*PROBLEM TO WORK ON*
Repeat precisely the span of lines below that opens with the line containing "purkaa useampaan osaan" and closes with the line containing "# Latest Litecoin", both included.

:: THE DATA

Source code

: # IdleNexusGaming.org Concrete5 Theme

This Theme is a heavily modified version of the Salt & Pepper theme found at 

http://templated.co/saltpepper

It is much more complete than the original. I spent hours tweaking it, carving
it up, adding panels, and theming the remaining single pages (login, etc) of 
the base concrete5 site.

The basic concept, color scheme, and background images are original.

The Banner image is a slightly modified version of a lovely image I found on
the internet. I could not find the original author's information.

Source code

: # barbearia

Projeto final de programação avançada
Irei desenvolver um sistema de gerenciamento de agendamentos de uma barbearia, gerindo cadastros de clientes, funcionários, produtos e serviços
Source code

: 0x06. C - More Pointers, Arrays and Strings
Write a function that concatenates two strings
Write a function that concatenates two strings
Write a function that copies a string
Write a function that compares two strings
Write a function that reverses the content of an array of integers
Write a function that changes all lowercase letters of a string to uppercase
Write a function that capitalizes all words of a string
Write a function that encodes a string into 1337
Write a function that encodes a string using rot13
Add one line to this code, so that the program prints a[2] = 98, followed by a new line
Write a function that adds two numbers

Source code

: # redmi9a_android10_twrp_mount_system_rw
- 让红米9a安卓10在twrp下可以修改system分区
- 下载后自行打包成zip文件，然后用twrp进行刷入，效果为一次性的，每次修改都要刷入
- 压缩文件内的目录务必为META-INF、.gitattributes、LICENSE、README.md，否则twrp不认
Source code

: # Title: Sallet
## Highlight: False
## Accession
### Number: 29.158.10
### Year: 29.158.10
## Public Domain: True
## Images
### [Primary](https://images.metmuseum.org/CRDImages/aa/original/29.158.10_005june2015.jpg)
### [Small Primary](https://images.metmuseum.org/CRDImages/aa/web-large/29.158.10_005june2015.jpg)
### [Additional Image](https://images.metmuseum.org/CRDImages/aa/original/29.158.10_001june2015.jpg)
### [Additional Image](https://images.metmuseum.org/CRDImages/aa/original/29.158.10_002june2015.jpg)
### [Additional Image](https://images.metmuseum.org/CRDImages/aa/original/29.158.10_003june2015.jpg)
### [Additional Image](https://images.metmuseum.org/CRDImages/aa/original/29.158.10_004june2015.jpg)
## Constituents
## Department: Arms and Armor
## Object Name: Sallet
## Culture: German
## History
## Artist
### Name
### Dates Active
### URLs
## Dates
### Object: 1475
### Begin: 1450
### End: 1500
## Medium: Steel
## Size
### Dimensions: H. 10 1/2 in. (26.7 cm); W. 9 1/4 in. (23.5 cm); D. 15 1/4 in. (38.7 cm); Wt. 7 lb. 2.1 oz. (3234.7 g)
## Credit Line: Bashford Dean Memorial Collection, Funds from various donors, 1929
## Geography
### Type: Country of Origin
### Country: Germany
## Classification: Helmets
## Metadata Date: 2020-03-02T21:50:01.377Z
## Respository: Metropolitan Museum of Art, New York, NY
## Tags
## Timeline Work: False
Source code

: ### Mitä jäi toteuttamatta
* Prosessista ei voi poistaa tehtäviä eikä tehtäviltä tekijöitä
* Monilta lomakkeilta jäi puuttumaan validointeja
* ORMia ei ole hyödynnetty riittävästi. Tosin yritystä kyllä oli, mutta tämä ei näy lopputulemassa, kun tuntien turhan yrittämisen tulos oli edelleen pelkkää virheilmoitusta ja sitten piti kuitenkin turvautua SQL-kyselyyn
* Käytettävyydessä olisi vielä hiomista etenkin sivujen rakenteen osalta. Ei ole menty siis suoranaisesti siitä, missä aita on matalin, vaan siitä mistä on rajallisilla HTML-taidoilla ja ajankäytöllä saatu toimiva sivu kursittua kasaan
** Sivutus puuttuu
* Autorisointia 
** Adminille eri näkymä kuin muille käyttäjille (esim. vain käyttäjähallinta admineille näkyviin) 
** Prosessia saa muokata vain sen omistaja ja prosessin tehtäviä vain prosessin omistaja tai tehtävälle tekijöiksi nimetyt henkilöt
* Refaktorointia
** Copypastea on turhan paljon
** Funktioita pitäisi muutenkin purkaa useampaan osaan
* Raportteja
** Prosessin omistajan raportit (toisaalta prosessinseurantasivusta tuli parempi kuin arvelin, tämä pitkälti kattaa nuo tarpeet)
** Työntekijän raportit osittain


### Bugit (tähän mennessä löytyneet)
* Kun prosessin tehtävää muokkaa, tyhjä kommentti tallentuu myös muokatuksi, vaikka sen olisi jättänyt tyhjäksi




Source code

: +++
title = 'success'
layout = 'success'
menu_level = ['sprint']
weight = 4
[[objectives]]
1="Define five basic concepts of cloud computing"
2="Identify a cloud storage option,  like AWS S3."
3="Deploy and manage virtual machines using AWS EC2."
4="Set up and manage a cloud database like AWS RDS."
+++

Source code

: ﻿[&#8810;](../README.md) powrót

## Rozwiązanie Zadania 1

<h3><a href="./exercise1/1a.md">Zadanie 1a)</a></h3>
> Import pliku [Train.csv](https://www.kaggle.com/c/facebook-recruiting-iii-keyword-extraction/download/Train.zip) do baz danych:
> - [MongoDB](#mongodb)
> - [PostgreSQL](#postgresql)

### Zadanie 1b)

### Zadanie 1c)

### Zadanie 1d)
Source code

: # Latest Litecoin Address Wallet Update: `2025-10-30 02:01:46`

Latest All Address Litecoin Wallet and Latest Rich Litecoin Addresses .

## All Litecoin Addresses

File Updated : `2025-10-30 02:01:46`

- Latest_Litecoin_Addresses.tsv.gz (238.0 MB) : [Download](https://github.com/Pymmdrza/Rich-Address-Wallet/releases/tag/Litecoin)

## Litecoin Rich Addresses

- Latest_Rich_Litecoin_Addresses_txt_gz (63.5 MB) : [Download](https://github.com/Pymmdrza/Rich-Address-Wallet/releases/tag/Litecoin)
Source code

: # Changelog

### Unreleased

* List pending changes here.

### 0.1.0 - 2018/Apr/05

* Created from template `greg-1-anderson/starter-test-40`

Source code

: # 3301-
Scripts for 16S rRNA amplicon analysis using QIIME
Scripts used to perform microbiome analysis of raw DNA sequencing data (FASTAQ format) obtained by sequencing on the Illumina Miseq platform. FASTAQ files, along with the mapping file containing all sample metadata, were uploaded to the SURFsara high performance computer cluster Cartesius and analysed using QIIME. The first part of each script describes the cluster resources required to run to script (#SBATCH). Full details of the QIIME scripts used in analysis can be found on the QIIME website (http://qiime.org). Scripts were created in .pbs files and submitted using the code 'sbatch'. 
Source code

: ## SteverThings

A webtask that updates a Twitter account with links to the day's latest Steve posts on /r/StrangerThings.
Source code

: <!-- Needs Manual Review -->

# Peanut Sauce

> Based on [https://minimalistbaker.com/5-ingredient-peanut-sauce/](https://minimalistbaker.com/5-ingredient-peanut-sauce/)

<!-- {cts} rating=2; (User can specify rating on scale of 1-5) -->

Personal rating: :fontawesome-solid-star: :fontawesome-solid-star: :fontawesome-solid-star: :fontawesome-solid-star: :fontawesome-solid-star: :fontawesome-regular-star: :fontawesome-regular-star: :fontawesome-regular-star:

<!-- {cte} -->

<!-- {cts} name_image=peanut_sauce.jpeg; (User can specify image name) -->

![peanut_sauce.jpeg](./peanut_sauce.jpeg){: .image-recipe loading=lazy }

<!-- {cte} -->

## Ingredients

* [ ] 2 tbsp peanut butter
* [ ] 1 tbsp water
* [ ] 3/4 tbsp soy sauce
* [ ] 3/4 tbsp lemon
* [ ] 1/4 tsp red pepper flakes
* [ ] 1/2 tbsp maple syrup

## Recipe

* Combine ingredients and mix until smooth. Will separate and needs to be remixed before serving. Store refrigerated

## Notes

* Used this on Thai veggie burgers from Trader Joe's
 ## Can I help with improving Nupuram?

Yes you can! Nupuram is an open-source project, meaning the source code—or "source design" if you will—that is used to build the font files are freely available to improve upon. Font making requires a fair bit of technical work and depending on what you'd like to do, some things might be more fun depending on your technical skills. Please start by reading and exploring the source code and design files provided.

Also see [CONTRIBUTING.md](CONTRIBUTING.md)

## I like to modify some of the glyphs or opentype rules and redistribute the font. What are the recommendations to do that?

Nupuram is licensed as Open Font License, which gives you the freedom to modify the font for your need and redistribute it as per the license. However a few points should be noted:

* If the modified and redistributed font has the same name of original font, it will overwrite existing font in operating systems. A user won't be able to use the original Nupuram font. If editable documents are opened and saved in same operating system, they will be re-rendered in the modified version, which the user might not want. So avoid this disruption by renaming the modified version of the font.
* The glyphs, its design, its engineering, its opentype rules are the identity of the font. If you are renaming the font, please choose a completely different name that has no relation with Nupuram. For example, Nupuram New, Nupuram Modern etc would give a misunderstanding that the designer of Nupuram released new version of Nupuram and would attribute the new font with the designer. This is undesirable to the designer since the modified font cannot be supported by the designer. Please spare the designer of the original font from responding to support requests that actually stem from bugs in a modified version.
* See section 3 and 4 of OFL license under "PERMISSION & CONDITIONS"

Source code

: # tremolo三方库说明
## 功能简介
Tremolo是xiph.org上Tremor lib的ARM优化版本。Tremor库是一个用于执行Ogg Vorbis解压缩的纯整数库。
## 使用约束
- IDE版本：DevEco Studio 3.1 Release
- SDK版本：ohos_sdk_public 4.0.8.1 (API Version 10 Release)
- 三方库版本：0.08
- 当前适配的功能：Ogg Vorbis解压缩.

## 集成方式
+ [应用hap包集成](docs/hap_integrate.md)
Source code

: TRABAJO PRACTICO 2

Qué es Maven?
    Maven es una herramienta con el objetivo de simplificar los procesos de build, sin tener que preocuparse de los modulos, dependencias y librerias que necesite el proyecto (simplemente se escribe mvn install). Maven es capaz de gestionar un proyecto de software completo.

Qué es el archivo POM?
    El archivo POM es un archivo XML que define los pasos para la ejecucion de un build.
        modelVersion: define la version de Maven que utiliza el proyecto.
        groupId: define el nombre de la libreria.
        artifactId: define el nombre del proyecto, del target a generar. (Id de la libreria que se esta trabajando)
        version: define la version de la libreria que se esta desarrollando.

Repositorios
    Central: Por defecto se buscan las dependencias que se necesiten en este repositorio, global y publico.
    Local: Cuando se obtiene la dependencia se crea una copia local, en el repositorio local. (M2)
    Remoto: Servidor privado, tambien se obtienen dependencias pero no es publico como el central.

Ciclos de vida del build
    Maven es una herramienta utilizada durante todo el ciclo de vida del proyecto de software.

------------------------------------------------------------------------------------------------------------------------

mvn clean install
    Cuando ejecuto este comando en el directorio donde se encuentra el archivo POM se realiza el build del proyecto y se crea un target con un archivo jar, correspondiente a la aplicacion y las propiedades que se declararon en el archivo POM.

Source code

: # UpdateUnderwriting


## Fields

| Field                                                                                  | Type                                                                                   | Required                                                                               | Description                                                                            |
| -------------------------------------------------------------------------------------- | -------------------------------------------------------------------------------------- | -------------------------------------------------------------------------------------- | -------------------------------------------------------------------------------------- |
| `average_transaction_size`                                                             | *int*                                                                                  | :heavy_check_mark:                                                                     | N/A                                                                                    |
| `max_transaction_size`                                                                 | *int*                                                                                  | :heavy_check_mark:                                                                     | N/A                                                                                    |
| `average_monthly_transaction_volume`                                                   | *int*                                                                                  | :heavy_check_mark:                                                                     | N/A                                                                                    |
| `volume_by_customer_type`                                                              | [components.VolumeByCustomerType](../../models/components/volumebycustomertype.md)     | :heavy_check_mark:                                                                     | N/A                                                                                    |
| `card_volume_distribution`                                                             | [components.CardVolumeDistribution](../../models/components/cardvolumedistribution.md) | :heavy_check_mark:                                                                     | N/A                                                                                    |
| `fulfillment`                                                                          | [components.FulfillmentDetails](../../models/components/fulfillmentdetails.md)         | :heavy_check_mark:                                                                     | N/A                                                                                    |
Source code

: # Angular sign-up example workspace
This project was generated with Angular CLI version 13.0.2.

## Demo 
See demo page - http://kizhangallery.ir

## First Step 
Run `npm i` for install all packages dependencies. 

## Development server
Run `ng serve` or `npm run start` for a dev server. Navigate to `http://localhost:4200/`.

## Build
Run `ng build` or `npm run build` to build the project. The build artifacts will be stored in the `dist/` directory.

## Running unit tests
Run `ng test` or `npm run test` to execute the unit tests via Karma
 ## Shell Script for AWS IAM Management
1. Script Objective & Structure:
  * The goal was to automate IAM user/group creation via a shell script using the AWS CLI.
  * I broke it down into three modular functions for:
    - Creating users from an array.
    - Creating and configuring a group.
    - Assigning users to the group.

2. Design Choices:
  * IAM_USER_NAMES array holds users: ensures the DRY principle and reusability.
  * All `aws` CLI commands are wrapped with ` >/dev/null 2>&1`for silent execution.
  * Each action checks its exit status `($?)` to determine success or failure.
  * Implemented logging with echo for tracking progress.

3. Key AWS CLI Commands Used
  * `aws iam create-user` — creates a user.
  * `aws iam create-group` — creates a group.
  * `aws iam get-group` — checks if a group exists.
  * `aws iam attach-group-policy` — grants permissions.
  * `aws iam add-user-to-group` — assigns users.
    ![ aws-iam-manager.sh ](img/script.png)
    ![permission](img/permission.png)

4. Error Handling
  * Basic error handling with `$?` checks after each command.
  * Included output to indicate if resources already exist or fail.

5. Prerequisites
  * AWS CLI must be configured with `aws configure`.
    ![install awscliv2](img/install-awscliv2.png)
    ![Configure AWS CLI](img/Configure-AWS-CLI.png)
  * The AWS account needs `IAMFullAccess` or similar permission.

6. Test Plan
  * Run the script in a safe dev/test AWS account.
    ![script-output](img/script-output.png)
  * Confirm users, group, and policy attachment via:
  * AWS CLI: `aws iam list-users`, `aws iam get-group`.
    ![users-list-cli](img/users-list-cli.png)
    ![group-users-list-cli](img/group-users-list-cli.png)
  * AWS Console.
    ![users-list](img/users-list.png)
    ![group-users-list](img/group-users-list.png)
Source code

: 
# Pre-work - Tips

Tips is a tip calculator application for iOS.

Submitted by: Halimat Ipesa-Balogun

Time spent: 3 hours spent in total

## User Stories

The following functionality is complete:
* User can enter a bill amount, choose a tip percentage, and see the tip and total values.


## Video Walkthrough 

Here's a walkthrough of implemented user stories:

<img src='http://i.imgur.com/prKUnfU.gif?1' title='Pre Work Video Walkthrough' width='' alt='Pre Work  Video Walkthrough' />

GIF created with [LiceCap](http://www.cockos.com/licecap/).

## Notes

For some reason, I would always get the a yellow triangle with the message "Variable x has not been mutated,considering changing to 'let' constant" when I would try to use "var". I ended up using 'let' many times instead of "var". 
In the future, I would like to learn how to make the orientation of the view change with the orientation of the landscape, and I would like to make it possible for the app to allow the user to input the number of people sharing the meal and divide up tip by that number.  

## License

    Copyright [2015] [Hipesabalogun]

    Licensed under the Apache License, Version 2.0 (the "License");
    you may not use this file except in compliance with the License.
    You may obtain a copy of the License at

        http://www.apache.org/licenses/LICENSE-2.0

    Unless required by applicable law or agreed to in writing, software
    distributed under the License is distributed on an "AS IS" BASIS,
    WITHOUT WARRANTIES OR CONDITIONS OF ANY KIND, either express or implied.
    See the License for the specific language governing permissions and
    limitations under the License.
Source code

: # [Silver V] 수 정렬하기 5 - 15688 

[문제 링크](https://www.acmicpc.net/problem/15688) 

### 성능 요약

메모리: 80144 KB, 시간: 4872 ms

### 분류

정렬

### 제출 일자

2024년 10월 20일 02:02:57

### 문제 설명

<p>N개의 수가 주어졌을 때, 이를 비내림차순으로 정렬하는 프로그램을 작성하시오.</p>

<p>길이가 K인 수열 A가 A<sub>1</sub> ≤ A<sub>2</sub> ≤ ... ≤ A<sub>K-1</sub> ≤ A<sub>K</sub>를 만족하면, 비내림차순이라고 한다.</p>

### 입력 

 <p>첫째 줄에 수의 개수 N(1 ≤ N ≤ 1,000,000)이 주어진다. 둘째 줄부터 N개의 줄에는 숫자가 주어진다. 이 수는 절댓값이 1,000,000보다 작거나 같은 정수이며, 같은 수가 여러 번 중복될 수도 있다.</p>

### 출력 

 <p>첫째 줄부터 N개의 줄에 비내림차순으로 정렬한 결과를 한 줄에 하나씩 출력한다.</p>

::::

*RESULT OF THE TASK*
** Funktioita pitäisi muutenkin purkaa useampaan osaan
* Raportteja
** Prosessin omistajan raportit (toisaalta prosessinseurantasivusta tuli parempi kuin arvelin, tämä pitkälti kattaa nuo tarpeet)
** Työntekijän raportit osittain


### Bugit (tähän mennessä löytyneet)
* Kun prosessin tehtävää muokkaa, tyhjä kommentti tallentuu myös muokatuksi, vaikka sen olisi jättänyt tyhjäksi




Source code

: +++
title = 'success'
layout = 'success'
menu_level = ['sprint']
weight = 4
[[objectives]]
1="Define five basic concepts of cloud computing"
2="Identify a cloud storage option,  like AWS S3."
3="Deploy and manage virtual machines using AWS EC2."
4="Set up and manage a cloud database like AWS RDS."
+++

Source code

: ﻿[&#8810;](../README.md) powrót

## Rozwiązanie Zadania 1

<h3><a href="./exercise1/1a.md">Zadanie 1a)</a></h3>
> Import pliku [Train.csv](https://www.kaggle.com/c/facebook-recruiting-iii-keyword-extraction/download/Train.zip) do baz danych:
> - [MongoDB](#mongodb)
> - [PostgreSQL](#postgresql)

### Zadanie 1b)

### Zadanie 1c)

### Zadanie 1d)
Source code

: # Latest Litecoin Address Wallet Update: `2025-10-30 02:01:46`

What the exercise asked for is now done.